Cr Baker said leadership required council to stay the course despite pressure.
“Leadership is not measured by how easy the journey to the decision is, but by whether we stay the course and deliver on our commitments,” she said.
“There are always moments of pressure, moments when the course is challenged by the loudest critics, moments when it would be easier to return to the status quo or defer, delay or dilute the original commitment. However, when the outcome is in the long-term interests of our community, our responsibility is to stand steady and to work to deliver it.”
She said council would continue to work with Kelly’s Place on transition arrangements, but criticised the nature of the campaign.
“So far I’ve seen more lobbying and social media activity than any attempt to find a compromise position for a location within the North Sydney local government area,” she said.

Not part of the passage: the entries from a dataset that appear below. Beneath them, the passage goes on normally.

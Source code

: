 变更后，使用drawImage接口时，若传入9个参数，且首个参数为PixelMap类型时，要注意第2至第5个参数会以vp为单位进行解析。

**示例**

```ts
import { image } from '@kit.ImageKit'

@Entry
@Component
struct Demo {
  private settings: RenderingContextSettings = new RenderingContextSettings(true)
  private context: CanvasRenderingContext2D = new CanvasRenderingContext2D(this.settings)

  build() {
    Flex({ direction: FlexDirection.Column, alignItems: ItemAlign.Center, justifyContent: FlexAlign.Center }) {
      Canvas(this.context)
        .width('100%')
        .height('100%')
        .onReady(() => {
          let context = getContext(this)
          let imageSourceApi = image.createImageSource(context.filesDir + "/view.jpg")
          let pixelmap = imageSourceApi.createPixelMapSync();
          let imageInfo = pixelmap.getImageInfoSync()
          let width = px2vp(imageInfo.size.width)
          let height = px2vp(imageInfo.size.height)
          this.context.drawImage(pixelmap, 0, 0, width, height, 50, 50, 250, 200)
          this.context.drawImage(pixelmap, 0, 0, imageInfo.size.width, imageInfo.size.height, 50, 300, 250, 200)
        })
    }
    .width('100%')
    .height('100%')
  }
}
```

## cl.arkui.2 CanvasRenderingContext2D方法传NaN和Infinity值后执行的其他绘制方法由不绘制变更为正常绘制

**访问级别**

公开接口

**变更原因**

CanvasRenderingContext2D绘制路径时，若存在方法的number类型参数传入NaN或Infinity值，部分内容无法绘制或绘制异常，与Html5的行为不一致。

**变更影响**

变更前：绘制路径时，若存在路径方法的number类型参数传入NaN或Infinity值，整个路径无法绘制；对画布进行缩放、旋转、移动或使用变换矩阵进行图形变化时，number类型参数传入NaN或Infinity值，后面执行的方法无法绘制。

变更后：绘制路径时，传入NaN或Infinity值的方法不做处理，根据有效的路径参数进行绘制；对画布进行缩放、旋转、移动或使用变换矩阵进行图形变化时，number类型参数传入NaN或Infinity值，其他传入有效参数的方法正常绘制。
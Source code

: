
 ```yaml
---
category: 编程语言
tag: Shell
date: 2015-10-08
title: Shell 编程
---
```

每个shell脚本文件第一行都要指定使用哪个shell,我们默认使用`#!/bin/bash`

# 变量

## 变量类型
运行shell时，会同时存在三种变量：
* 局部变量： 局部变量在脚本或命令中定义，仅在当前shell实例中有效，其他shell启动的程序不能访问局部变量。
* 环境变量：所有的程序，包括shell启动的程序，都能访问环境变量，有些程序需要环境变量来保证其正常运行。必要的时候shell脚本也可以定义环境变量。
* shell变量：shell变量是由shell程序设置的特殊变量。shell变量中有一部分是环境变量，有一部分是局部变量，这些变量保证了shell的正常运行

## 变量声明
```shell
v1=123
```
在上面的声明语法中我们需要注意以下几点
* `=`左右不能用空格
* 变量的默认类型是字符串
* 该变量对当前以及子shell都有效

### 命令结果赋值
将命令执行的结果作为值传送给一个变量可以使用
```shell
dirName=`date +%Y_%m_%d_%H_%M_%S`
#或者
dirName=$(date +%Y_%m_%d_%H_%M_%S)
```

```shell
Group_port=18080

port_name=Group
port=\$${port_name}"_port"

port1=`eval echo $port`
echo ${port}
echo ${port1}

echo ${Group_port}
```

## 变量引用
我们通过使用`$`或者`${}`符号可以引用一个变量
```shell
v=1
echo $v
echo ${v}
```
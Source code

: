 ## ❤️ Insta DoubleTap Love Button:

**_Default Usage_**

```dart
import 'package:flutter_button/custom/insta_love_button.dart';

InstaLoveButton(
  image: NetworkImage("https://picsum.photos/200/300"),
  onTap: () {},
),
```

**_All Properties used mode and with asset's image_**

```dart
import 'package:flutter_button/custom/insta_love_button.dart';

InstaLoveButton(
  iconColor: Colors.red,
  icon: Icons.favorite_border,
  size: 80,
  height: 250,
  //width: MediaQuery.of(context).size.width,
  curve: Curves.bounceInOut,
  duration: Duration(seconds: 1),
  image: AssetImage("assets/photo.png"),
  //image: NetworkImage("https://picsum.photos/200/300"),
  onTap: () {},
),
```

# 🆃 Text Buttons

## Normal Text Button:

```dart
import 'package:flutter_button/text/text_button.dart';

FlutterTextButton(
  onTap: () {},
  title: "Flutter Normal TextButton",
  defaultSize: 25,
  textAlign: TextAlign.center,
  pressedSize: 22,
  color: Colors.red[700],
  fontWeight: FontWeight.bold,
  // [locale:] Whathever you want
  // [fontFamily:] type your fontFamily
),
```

“The reality is that the driver of this park has always been about providing open space to the people who live in Crows Nest and that’s the reason that I’ve supported the motion.”
The report adopted by council said the expansion of Hume Street Park had been planned for almost two decades to address a growing open space shortfall in Crows Nest and St Leonards. It said the land occupied by Kelly’s Place had consistently been identified as required for the full park expansion.
Cr Angus Hoy unsuccessfully argued for council’s project design team to develop and exhibit options retaining Kelly’s Place in its current location.
He said the report presented “an unfortunate and false dichotomy” between public open space and community childcare.
“It implies that we must make a choice between two community needs. We can either have public open space or we can have community childcare,” he said.
“At the risk of sounding too Pollyanna, I don’t accept that premise. I do believe that we can have both.”
Cr Hoy said Kelly’s Place was a “proudly community owned not-for-profit institution” that had served Crows Nest since 1988 and should not be treated as interchangeable with other childcare vacancies.
“You cannot simply replace a historic high quality community asset with a commercial for-profit vacancy down the road and call it a win,” he said.
He said the park design had not yet been drawn up.
“We are currently progressing along a timeline to evict a childcare centre to make way for a design that is currently a blank piece of paper,” he said.
Cr Hoy’s stance put him at odds with the majority bloc but aligned him with councillors Jessica Keen, James Spenceley and Efi Carr, who argued council should keep working to save the centre.
Cr Keen said incorporating Kelly’s Place into the park should be investigated.
“We’re all looking to find a solution and I think incorporating the facility into the park is actually a really good solution,” she said.
“You’ve got to think about the two-year-olds that met in early childcare and what we’re suggesting that you evict them out of the facility and then what they go to different childcares. They’re not going to understand that.”
Cr Spenceley said council would be responsible for the outcome.
“Let us be completely clear on this matter,” he said.
“It is our decision tonight whether we want to find a solution that incorporates public open space and community run childcare that incorporates new opportunities for people walking through the metro, but also respects the 40 years of hard work, tradition, love, and support of kids that have gone through a facility.”
Cr Carr said council should not be “trading green space for a childcare centre”, describing Kelly’s Place as valued, well run and necessary infrastructure for Crows Nest.
The motion to accept the report was carried, confirming the end of Kelly’s Place’s tenure at Hume Street and allowing council to proceed with the next stage of the park expansion.